PySpark - Streaming Join with Static DataFrame

Stream-static joins combine a streaming DataFrame with a static (batch) DataFrame. This pattern is essential when enriching streaming events with reference data like user profiles, product catalogs,...

Key Insights

  • Stream-static joins in PySpark enable real-time enrichment of streaming data with reference data, avoiding expensive stream-stream joins when one dataset changes infrequently
  • Static DataFrames are broadcast to executors once and reused across micro-batches, significantly reducing shuffle operations and improving throughput compared to repeated lookups
  • Proper handling of schema evolution and data refresh patterns is critical—use forEachBatch for dynamic static DataFrame reloading or consider Delta Lake for automatic version management

Understanding Stream-Static Join Architecture

Stream-static joins combine a streaming DataFrame with a static (batch) DataFrame.
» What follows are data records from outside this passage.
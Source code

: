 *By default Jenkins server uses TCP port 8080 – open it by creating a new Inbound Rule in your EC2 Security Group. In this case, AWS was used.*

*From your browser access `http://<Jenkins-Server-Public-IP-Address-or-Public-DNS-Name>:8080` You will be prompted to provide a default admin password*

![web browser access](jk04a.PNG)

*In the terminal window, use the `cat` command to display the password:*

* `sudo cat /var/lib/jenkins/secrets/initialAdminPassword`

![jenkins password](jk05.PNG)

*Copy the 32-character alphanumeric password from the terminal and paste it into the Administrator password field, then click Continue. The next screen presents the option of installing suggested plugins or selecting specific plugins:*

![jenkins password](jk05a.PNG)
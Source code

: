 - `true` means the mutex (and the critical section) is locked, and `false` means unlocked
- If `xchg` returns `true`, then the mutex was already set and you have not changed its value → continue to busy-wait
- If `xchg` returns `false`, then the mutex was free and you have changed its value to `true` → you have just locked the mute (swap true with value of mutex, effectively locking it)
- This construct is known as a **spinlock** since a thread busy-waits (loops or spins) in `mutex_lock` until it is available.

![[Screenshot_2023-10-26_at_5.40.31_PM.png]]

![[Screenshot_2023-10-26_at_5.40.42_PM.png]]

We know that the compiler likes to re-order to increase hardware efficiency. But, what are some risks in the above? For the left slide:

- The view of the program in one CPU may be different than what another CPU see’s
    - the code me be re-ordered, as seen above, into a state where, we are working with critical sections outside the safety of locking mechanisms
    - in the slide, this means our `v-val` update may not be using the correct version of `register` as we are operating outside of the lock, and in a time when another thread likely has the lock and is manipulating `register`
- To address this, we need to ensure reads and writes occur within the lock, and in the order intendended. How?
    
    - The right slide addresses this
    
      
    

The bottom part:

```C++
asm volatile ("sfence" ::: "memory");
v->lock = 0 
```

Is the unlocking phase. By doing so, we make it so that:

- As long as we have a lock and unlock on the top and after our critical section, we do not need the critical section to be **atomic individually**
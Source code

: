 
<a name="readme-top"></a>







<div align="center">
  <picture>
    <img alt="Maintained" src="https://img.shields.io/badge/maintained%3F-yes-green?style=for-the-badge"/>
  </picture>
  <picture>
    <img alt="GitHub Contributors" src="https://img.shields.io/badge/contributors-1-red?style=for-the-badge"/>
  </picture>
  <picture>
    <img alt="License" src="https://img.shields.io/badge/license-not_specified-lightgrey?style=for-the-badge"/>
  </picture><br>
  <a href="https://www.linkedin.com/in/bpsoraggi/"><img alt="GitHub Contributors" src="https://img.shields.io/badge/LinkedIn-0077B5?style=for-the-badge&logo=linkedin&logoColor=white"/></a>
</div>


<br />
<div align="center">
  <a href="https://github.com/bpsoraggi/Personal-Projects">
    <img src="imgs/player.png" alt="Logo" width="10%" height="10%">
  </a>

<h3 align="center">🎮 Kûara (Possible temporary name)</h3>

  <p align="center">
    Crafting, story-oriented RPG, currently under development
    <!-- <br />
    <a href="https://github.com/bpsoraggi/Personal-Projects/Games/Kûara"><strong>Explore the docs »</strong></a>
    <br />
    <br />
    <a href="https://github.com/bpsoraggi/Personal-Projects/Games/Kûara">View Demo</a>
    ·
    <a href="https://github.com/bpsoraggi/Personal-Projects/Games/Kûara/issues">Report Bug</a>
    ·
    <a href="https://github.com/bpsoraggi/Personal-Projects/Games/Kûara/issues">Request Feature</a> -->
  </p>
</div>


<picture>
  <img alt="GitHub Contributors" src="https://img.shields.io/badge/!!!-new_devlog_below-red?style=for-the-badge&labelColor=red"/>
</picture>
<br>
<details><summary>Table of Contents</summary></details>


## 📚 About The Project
This pattern is essential when enriching streaming events with reference data like user profiles, product catalogs, or configuration tables that change infrequently.

Unlike stream-stream joins that require watermarking and state management, stream-static joins are stateless operations. PySpark broadcasts the static DataFrame to all executors once per micro-batch, making the join operation efficient and predictable.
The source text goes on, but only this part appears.